London, 1943. The Allied invasion of Sicily is weeks away — and Hitler knows it. To save thousands of lives, two British intelligence officers devise one of the most audacious deceptions in the history of warfare.
Ewen Montagu (Colin Firth) of Naval Intelligence and Flight Lieutenant Charles Cholmondeley (Matthew Macfadyen) of MI5 procure the body of a recently deceased Welsh vagrant, dress him as a Royal Marines officer with the rank of Major William Martin, equip him with carefully fabricated letters indicating the Allied invasion will target Greece and Sardinia rather than Sicily, and arrange for the body to wash ashore near the Spanish port of Huelva, where German intelligence agents are known to be active.

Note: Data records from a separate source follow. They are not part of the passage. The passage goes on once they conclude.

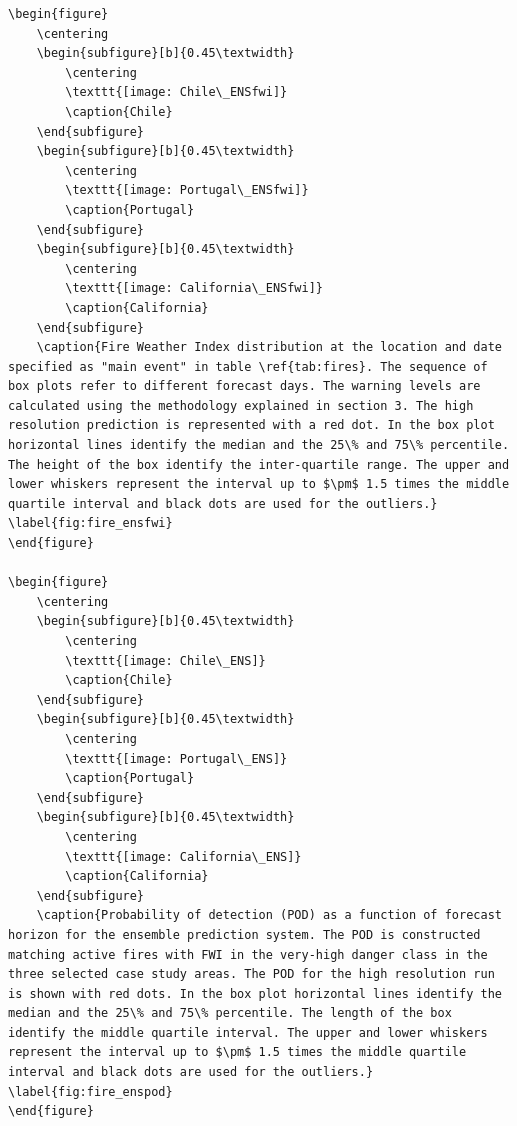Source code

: \documentclass[, manuscript]{copernicus}
\begin{document}
\begin{verbatim}
\begin{figure}
    \centering
    \begin{subfigure}[b]{0.45\textwidth}
        \centering
        \texttt{[image: Chile\_ENSfwi]}
        \caption{Chile}
    \end{subfigure}
    \begin{subfigure}[b]{0.45\textwidth}
        \centering
        \texttt{[image: Portugal\_ENSfwi]}
        \caption{Portugal}
    \end{subfigure}
    \begin{subfigure}[b]{0.45\textwidth}
        \centering
        \texttt{[image: California\_ENSfwi]}
        \caption{California}
    \end{subfigure}
    \caption{Fire Weather Index distribution at the location and date specified as "main event" in table \ref{tab:fires}. The sequence of box plots refer to different forecast days. The warning levels are calculated using the methodology explained in section 3. The high resolution prediction is represented with a red dot. In the box plot horizontal lines identify the median and the 25\% and 75\% percentile. The height of the box identify the inter-quartile range. The upper and lower whiskers represent the interval up to $\pm$ 1.5 times the middle quartile interval and black dots are used for the outliers.} \label{fig:fire_ensfwi}
\end{figure}

\begin{figure}
    \centering
    \begin{subfigure}[b]{0.45\textwidth}
        \centering
        \texttt{[image: Chile\_ENS]}
        \caption{Chile}
    \end{subfigure}
    \begin{subfigure}[b]{0.45\textwidth}
        \centering
        \texttt{[image: Portugal\_ENS]}
        \caption{Portugal}
    \end{subfigure}
    \begin{subfigure}[b]{0.45\textwidth}
        \centering
        \texttt{[image: California\_ENS]}
        \caption{California}
    \end{subfigure}
    \caption{Probability of detection (POD) as a function of forecast horizon for the ensemble prediction system. The POD is constructed matching active fires with FWI in the very-high danger class in the three selected case study areas. The POD for the high resolution run is shown with red dots. In the box plot horizontal lines identify the median and the 25\% and 75\% percentile. The length of the box identify the middle quartile interval. The upper and lower whiskers represent the interval up to $\pm$ 1.5 times the middle quartile interval and black dots are used for the outliers.} \label{fig:fire_enspod}
\end{figure}
\end{verbatim}
\end{document}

The deception worked. Hitler redirected armoured divisions to Greece. The Allied landings in Sicily in July 1943 succeeded beyond expectation.

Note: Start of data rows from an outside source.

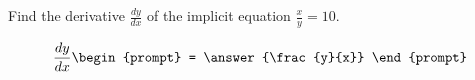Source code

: \documentclass{ximera}
\author{Gregory Hartman \and Matthew Carr}
\begin{document}
\begin{exercise}



Find the derivative $\frac{dy}{dx}$ of the implicit equation $\frac{x}{y}=10$.

\[
\frac{dy}{dx}
\begin{prompt}
= \answer{\frac{y}{x}}
\end{prompt}
\]

\end{exercise}
\end{document}
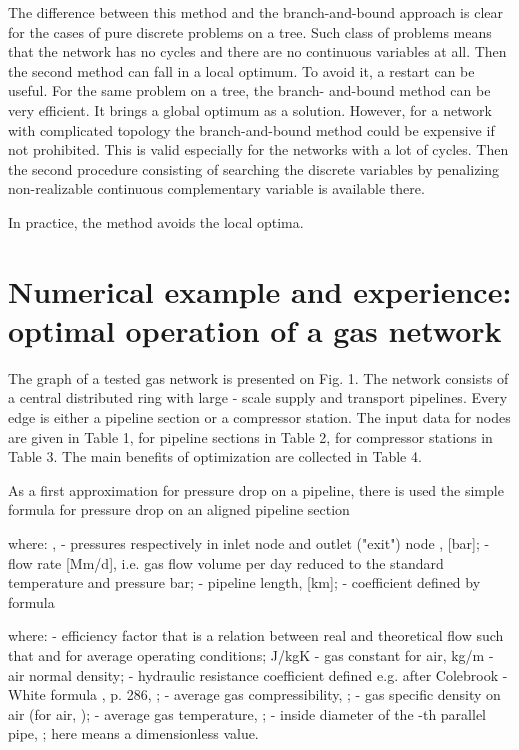 \documentclass{article}
\begin{document}
The difference between this method and the branch-and-bound approach is
clear for the cases of pure discrete problems on a tree. Such class of
problems means that the network has no cycles and there are no continuous
variables at all. Then the second method can fall in a local optimum. To
avoid it, a restart can be useful. For the same problem on a tree, the
branch- and-bound method can be very efficient. It brings a global optimum
as a solution. However, for a network with complicated topology the
branch-and-bound method could be expensive if not prohibited. This is valid
especially for the networks with a lot of cycles. Then the second procedure
consisting of searching the discrete variables  by penalizing
non-realizable continuous complementary variable  is available there.

In practice, the method avoids the local optima.

\section{Numerical example and experience: optimal operation of a gas network}

The graph of a tested gas network is presented on Fig. 1. The network
consists of a central distributed ring with large - scale supply and
transport pipelines. Every edge is either a pipeline section or a compressor
station. The input data for nodes are given in Table 1, for pipeline
sections in Table 2, for compressor stations in Table 3. The main benefits
of optimization are collected in Table 4.

As a first approximation for pressure drop on a pipeline, there is used the
simple formula for pressure drop on an aligned pipeline section

where:  ,  - pressures respectively in inlet node  and
outlet ("exit") node , [bar];  - flow rate [Mm/d], i.e. gas flow volume per day reduced to the standard temperature  and pressure  bar;  - pipeline length, [km];  -
coefficient defined by formula

where:  - efficiency factor that is a relation between real and
theoretical flow such that  and  for average operating
conditions;  J/kgK - gas constant for air,  kg/m
- air normal density;  - hydraulic resistance coefficient defined
e.g. after Colebrook - White formula \cite{11 Simone-88}, p. 286, ;  - average gas compressibility, ;  - gas
specific density on air (for air, );  - average gas
temperature, ;  - inside diameter of the -th parallel pipe, ; here  means a dimensionless value.
\end{document}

Based on Ben Macintyre’s 2010 bestselling account, the film adds a romantic subplot in which both Montagu and Cholmondeley develop feelings for a female intelligence officer (Kelly Macdonald), bringing personal stakes to the story’s institutional courage. Johnny Flynn plays a young Ian Fleming — later the creator of James Bond — who worked in Naval Intelligence during the war.